// MODEL OPTIMIZATION AND PROMPT SYNTAX TERM
Model Documentation
Model documentation involves creating comprehensive records that explain how a machine learning model works, how it was built, its data, and its performance, for future reference and understanding.
TECHNICAL DEFINITION
Model documentation is the comprehensive practice of creating and maintaining detailed records for a machine learning model, covering its architecture, training process, data sources, evaluation metrics, intended use, and limitations, crucial for maintainability, compliance, and collaboration.
BACKGROUND
A large language model (LLM) is a neural network trained on a vast amount of text for natural language processing tasks, especially language generation. LLMs can typically generate, summarize, translate, and analyze text in many contexts, and are a foundational technology behind modern chatbots. Biased or inaccurate training data can make an LLM's output less reliable.
READ MORE ON WIKIPEDIASYNONYMS & ALIASES
- ML model guide
- Model spec
- Model handbook
- AI model documentation
USAGE NOTE
Thorough model documentation is critical for long-term model maintenance, auditing, and knowledge transfer within teams.
DEVELOPERS
Organizations developing technology related to Model Documentation.

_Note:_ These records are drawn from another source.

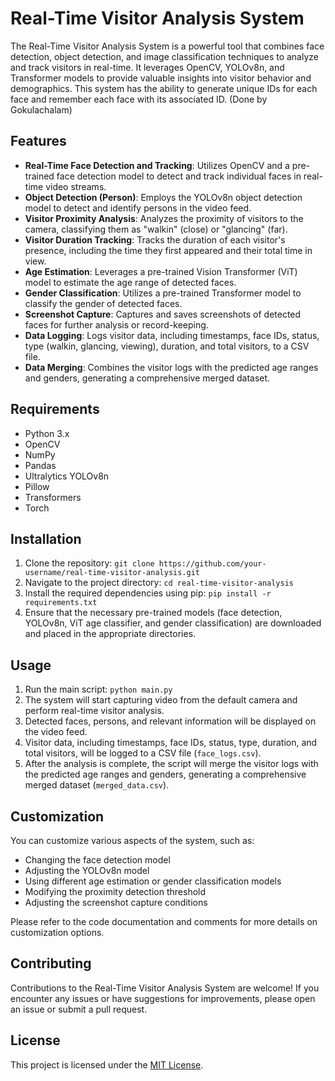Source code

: # Real-Time Visitor Analysis System

The Real-Time Visitor Analysis System is a powerful tool that combines face detection, object detection, and image classification techniques to analyze and track visitors in real-time. It leverages OpenCV, YOLOv8n, and Transformer models to provide valuable insights into visitor behavior and demographics. This system has the ability to generate unique IDs for each face and remember each face with its associated ID. (Done by Gokulachalam)

## Features

- **Real-Time Face Detection and Tracking**: Utilizes OpenCV and a pre-trained face detection model to detect and track individual faces in real-time video streams.
- **Object Detection (Person)**: Employs the YOLOv8n object detection model to detect and identify persons in the video feed.
- **Visitor Proximity Analysis**: Analyzes the proximity of visitors to the camera, classifying them as "walkin" (close) or "glancing" (far).
- **Visitor Duration Tracking**: Tracks the duration of each visitor's presence, including the time they first appeared and their total time in view.
- **Age Estimation**: Leverages a pre-trained Vision Transformer (ViT) model to estimate the age range of detected faces.
- **Gender Classification**: Utilizes a pre-trained Transformer model to classify the gender of detected faces.
- **Screenshot Capture**: Captures and saves screenshots of detected faces for further analysis or record-keeping.
- **Data Logging**: Logs visitor data, including timestamps, face IDs, status, type (walkin, glancing, viewing), duration, and total visitors, to a CSV file.
- **Data Merging**: Combines the visitor logs with the predicted age ranges and genders, generating a comprehensive merged dataset.

## Requirements

- Python 3.x
- OpenCV
- NumPy
- Pandas
- Ultralytics YOLOv8n
- Pillow
- Transformers
- Torch

## Installation

1. Clone the repository: `git clone https://github.com/your-username/real-time-visitor-analysis.git`
2. Navigate to the project directory: `cd real-time-visitor-analysis`
3. Install the required dependencies using pip: `pip install -r requirements.txt`
4. Ensure that the necessary pre-trained models (face detection, YOLOv8n, ViT age classifier, and gender classification) are downloaded and placed in the appropriate directories.

## Usage

1. Run the main script: `python main.py`
2. The system will start capturing video from the default camera and perform real-time visitor analysis.
3. Detected faces, persons, and relevant information will be displayed on the video feed.
4. Visitor data, including timestamps, face IDs, status, type, duration, and total visitors, will be logged to a CSV file (`face_logs.csv`).
5. After the analysis is complete, the script will merge the visitor logs with the predicted age ranges and genders, generating a comprehensive merged dataset (`merged_data.csv`).

## Customization

You can customize various aspects of the system, such as:

- Changing the face detection model
- Adjusting the YOLOv8n model
- Using different age estimation or gender classification models
- Modifying the proximity detection threshold
- Adjusting the screenshot capture conditions

Please refer to the code documentation and comments for more details on customization options.

## Contributing

Contributions to the Real-Time Visitor Analysis System are welcome! If you encounter any issues or have suggestions for improvements, please open an issue or submit a pull request.

## License

This project is licensed under the [MIT License](LICENSE).

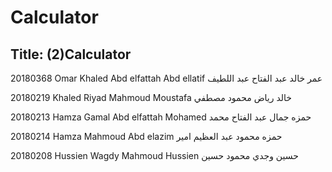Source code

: # Calculator
## Title: (2)Calculator


20180368 Omar Khaled Abd elfattah Abd ellatif عمر خالد عبد الفتاح عبد اللطيف


20180219 Khaled Riyad Mahmoud Moustafa خالد رياض محمود مصطفي


20180213 Hamza Gamal Abd elfattah Mohamed حمزه جمال عبد الفتاح محمد


20180214 Hamza Mahmoud Abd elazim حمزه محمود عبد العظيم امير


20180208 Hussien Wagdy Mahmoud Hussien حسين وجدي محمود حسين



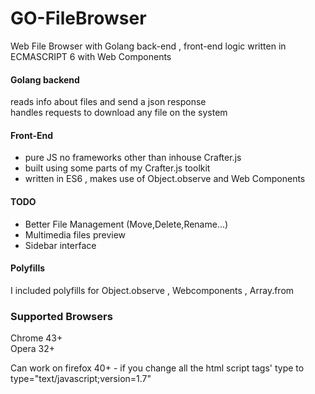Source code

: # GO-FileBrowser
Web File Browser with Golang back-end , front-end logic written in ECMASCRIPT 6 with Web Components

#### Golang backend 
  reads info about files and send a json response  
  handles requests to download any file on the system  

#### Front-End
* pure JS no frameworks other than inhouse Crafter.js  
* built using some parts of my Crafter.js toolkit  
* written in ES6 , makes use of Object.observe and Web Components  
 

#### TODO
  * Better File Management (Move,Delete,Rename...)
  * Multimedia files preview
  * Sidebar interface

#### Polyfills
  I included polyfills for Object.observe , Webcomponents , Array.from
  
### Supported Browsers
  Chrome 43+  
  Opera 32+  
  
  Can work on firefox 40+ - if you change all the html script tags' type to type="text/javascript;version=1.7"
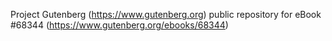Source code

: Project Gutenberg (https://www.gutenberg.org) public repository for
eBook #68344 (https://www.gutenberg.org/ebooks/68344)
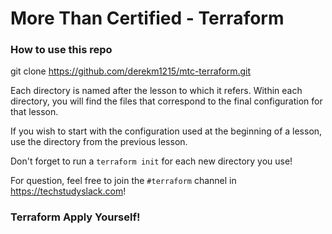 # More Than Certified - Terraform

### How to use this repo

git clone https://github.com/derekm1215/mtc-terraform.git

Each directory is named after the lesson to which it refers. Within each directory, you will find the files that
correspond to the final configuration for that lesson.

If you wish to start with the configuration used at the beginning of a lesson, use the directory from the previous lesson. 

Don't forget to run a `terraform init` for each new directory you use! 

For question, feel free to join the  `#terraform` channel in https://techstudyslack.com!

### Terraform Apply Yourself! ###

Google provides tools like the TensorFlow Model Card Toolkit, which helps developers create comprehensive model documentation for responsible AI development and deployment. Their Responsible AI initiatives heavily emphasize transparency and documentation.
Microsoft Azure Machine Learning includes features for model governance, traceability, and documentation. Their Responsible AI Dashboard and Model Cards help users understand and document AI models, facilitating compliance and responsible use.
Hugging Face strongly advocates for and implements 'model cards' for virtually every model hosted on their platform. These cards provide essential documentation on model usage, limitations, biases, and ethical considerations, directly supporting informed prompt design and AI engineering.
Weights & Biases offers an MLOps platform that enables detailed experiment tracking, model versioning, and a model registry. This facilitates comprehensive documentation of model development, performance, and metadata, crucial for effective AI engineering.
Through its Lakehouse Platform and MLflow, Databricks provides robust capabilities for managing the machine learning lifecycle, including model registry features that support versioning, lineage tracking, and comprehensive documentation of models.
IBM offers AI Governance solutions within platforms like Watson Studio, focusing on trustworthy AI. These tools provide capabilities for creating, managing, and enforcing model documentation, ensuring transparency and compliance throughout the AI lifecycle.
Comet ML is an MLOps platform that provides tools for experiment tracking, model registry, and production monitoring. It helps data scientists and engineers document their model development process, parameters, and results, aiding in reproducibility and clear understanding.
Domino Data Lab's enterprise MLOps platform includes features for model management, version control, and automated documentation. It helps teams centralize, track, and document their AI models for better governance and collaboration.